Sou o tipo de pessoa que trabalha incansavelmente para poder viajar. Como dizem, tenho alma de cigano. Sou craque em saber usar milhas, antes de ter, “roubava” as da minha mãe e avó, sou ótima em achar boas hospedagens. Sempre dei um jeito de conseguir andar por aí, com mais ou menos dinheiro, de acordo com o momento da minha vida. Conheci João no Festival de Inverno de Garanhuns no ano passado, numa viagem. Unimos nosso espírito cigano. Agora já estamos planejando levar Antônio em nossas aventuras.

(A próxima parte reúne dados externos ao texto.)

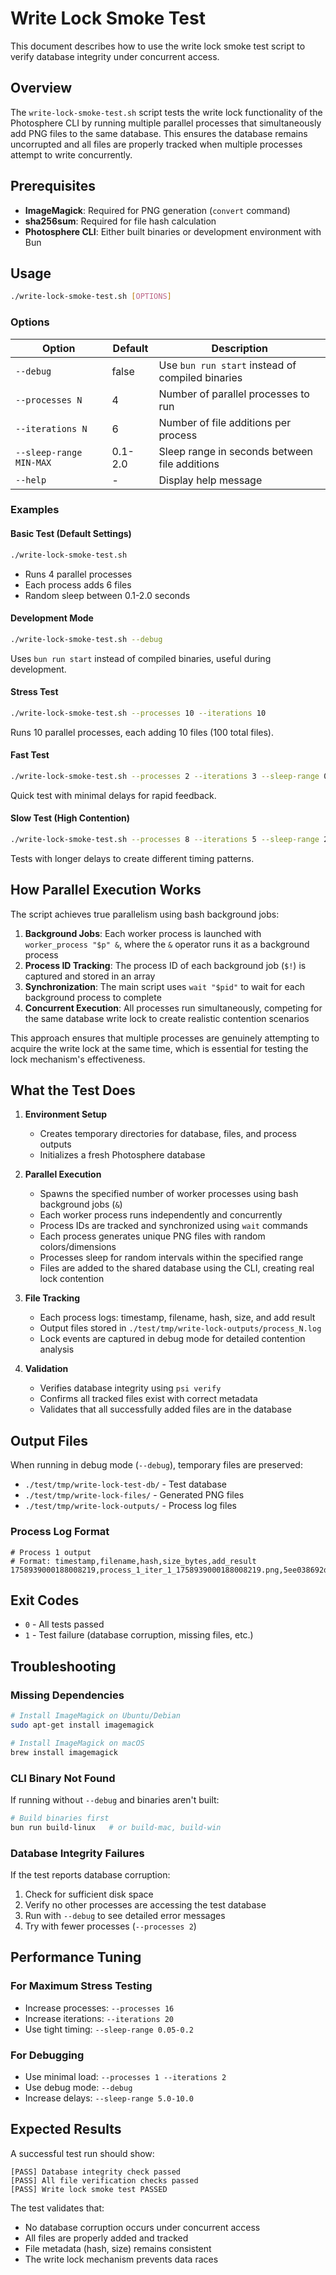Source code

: # Write Lock Smoke Test

This document describes how to use the write lock smoke test script to verify database integrity under concurrent access.

## Overview

The `write-lock-smoke-test.sh` script tests the write lock functionality of the Photosphere CLI by running multiple parallel processes that simultaneously add PNG files to the same database. This ensures the database remains uncorrupted and all files are properly tracked when multiple processes attempt to write concurrently.

## Prerequisites

- **ImageMagick**: Required for PNG generation (`convert` command)
- **sha256sum**: Required for file hash calculation
- **Photosphere CLI**: Either built binaries or development environment with Bun

## Usage

```bash
./write-lock-smoke-test.sh [OPTIONS]
```

### Options

| Option | Default | Description |
|--------|---------|-------------|
| `--debug` | false | Use `bun run start` instead of compiled binaries |
| `--processes N` | 4 | Number of parallel processes to run |
| `--iterations N` | 6 | Number of file additions per process |
| `--sleep-range MIN-MAX` | 0.1-2.0 | Sleep range in seconds between file additions |
| `--help` | - | Display help message |

### Examples

#### Basic Test (Default Settings)
```bash
./write-lock-smoke-test.sh
```
- Runs 4 parallel processes
- Each process adds 6 files
- Random sleep between 0.1-2.0 seconds

#### Development Mode
```bash
./write-lock-smoke-test.sh --debug
```
Uses `bun run start` instead of compiled binaries, useful during development.

#### Stress Test
```bash
./write-lock-smoke-test.sh --processes 10 --iterations 10
```
Runs 10 parallel processes, each adding 10 files (100 total files).

#### Fast Test
```bash
./write-lock-smoke-test.sh --processes 2 --iterations 3 --sleep-range 0.1-0.5
```
Quick test with minimal delays for rapid feedback.

#### Slow Test (High Contention)
```bash
./write-lock-smoke-test.sh --processes 8 --iterations 5 --sleep-range 2.0-5.0
```
Tests with longer delays to create different timing patterns.

## How Parallel Execution Works

The script achieves true parallelism using bash background jobs:

1. **Background Jobs**: Each worker process is launched with `worker_process "$p" &`, where the `&` operator runs it as a background process
2. **Process ID Tracking**: The process ID of each background job (`$!`) is captured and stored in an array
3. **Synchronization**: The main script uses `wait "$pid"` to wait for each background process to complete
4. **Concurrent Execution**: All processes run simultaneously, competing for the same database write lock to create realistic contention scenarios

This approach ensures that multiple processes are genuinely attempting to acquire the write lock at the same time, which is essential for testing the lock mechanism's effectiveness.

## What the Test Does

1. **Environment Setup**
   - Creates temporary directories for database, files, and process outputs
   - Initializes a fresh Photosphere database

2. **Parallel Execution**
   - Spawns the specified number of worker processes using bash background jobs (`&`)
   - Each worker process runs independently and concurrently
   - Process IDs are tracked and synchronized using `wait` commands
   - Each process generates unique PNG files with random colors/dimensions
   - Processes sleep for random intervals within the specified range
   - Files are added to the shared database using the CLI, creating real lock contention

3. **File Tracking**
   - Each process logs: timestamp, filename, hash, size, and add result
   - Output files stored in `./test/tmp/write-lock-outputs/process_N.log`
   - Lock events are captured in debug mode for detailed contention analysis

4. **Validation**
   - Verifies database integrity using `psi verify`
   - Confirms all tracked files exist with correct metadata
   - Validates that all successfully added files are in the database

## Output Files

When running in debug mode (`--debug`), temporary files are preserved:

- `./test/tmp/write-lock-test-db/` - Test database
- `./test/tmp/write-lock-files/` - Generated PNG files
- `./test/tmp/write-lock-outputs/` - Process log files

### Process Log Format
```
# Process 1 output
# Format: timestamp,filename,hash,size_bytes,add_result
1758939000188008219,process_1_iter_1_1758939000188008219.png,5ee038692d0455ea349cea8ed68db4754337b5775b83d56e696e48e87a6a8aa0,180,SUCCESS
```

## Exit Codes

- `0` - All tests passed
- `1` - Test failure (database corruption, missing files, etc.)

## Troubleshooting

### Missing Dependencies
```bash
# Install ImageMagick on Ubuntu/Debian
sudo apt-get install imagemagick

# Install ImageMagick on macOS
brew install imagemagick
```

### CLI Binary Not Found
If running without `--debug` and binaries aren't built:
```bash
# Build binaries first
bun run build-linux   # or build-mac, build-win
```

### Database Integrity Failures
If the test reports database corruption:
1. Check for sufficient disk space
2. Verify no other processes are accessing the test database
3. Run with `--debug` to see detailed error messages
4. Try with fewer processes (`--processes 2`)

## Performance Tuning

### For Maximum Stress Testing
- Increase processes: `--processes 16`
- Increase iterations: `--iterations 20`
- Use tight timing: `--sleep-range 0.05-0.2`

### For Debugging
- Use minimal load: `--processes 1 --iterations 2`
- Use debug mode: `--debug`
- Increase delays: `--sleep-range 5.0-10.0`

## Expected Results

A successful test run should show:
```
[PASS] Database integrity check passed
[PASS] All file verification checks passed
[PASS] Write lock smoke test PASSED
```

The test validates that:
- No database corruption occurs under concurrent access
- All files are properly added and tracked
- File metadata (hash, size) remains consistent
- The write lock mechanism prevents data races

Na primeira viagem aérea que fizemos juntos, saímos de Recife e fomos para o Rio de Janeiro, cidade que morei por muitos anos. Na sequência, viajamos para Buenos Aires e voltamos por São Paulo, com uma parada de dois dias para aproveitar a conexão. Em todos os trechos dessa nossa viagem, todos, abriram nossas malas. Quando chegamos no Rio de Janeiro, a bagagem que estava com cadeado normal, esses de chavinha, chegou sem nada. O restante, de código numérico, com chave mestre, deve ter sido aberta sem nosso conhecimento.
Verifiquei o que tinha acontecido com a companhia aérea, sem conclusões a respeito. Logo no primeiro trecho, fizemos um registro de abertura da bagagem e rompimento do cadeado para deixar documentado. O peso das bagagens era o mesmo, nada havia saído do lugar. No restante dos trechos, colocamos lacres e não havia nenhum quando pegamos a bagagem na esteira. Então, concluímos: fiscalização da polícia federal. A companhia aérea nos informou que poderia ser uma possibilidade. Achamos estranho. Afinal, sem a nossa presença e sem deixar nenhum tipo de comunicado.
Há algumas semanas, voltamos ao Rio de Janeiro para comemorar um ano de relacionamento e também a formalização da nossa união. Quase uma lua de mel. Alugamos um carro. Nos hospedamos em Araras, na região Serrana, e na Glória. Quando estava na cidade do Rio, dirigindo na orla de Ipanema, com João no passageiro, duas motos da polícia militar nos pararam para fazer revista. Perguntaram para onde estávamos indo, com o que trabalhávamos, abriram a mala do carro, a mochila, minha bolsa, olharam nossos documentos e nos liberaram. Alguns quilômetros à frente, na Avenida Niemeyer, uma blitz novamente nos parou para a mesma averiguação. Interessante, não?!
Na semana passada, quando estávamos pegando o voo para Bariloche, no aeroporto de Ezeiza, em Buenos Aires, junto com minha família (mãe, irmã, cunhado, sobrinha de três anos e enteado de nove), passamos por uma revista extremamente desagradável no processo de embarque. Apenas eu e João. Duas policiais nos pararam, nos apalparam, abriram bolsas e mochilas, verificaram o conteúdo de todos os lugares e registraram nossos nomes e números de passaportes.
Não preciso dizer, sabemos porque de uma hora para outra me tornei suspeita. O porquê, mesmo morando no Rio de Janeiro por muitos anos, nunca ter sido abordada e no mesmo dia, em menos de uma hora, ser duas vezes. Já estive em muitos países, nunca haviam me tratado mal. Cheguei a Londres com medo, estava só, com vinte e poucos anos e as histórias que escutava sobre a imigração no país não eram cortês. Fui super bem tratada. Vivemos num planeta que encara a cor do meu companheiro como suspeita. Por estar ao seu lado, automaticamente, passei a ser suspeita. E, obviamente, não quero comparar minha realidade à dele.
E, sim, isso é triste. Mesmo com esses inconvenientes, sei: temos certa proteção. Moramos num bairro de classe média, frequentamos lugares de pessoas com maior poder aquisitivo. Muito dificilmente, meu apartamento será invadido e meu filho, mesmo criança, “confundido” com um bandido, como costuma acontecer em comunidades. É improvável que a escola que ele estude seja fechada ou alvejada por operações policiais.
Mesmo assim, não sei que tipo de abordagem ou fiscalização ele poderá vivenciar. Como o Estado, seja do Brasil ou de qualquer outro lugar, vai tratá-lo ou constrangê-lo. E não importa quanto dinheiro seus pais tenham. A gente sabe que não importa. Porque essa estrutura social mesquinha, que produziu uma infinidade de injustiças e mazelas para as pessoas pretas, por muitos anos ainda deve permanecer.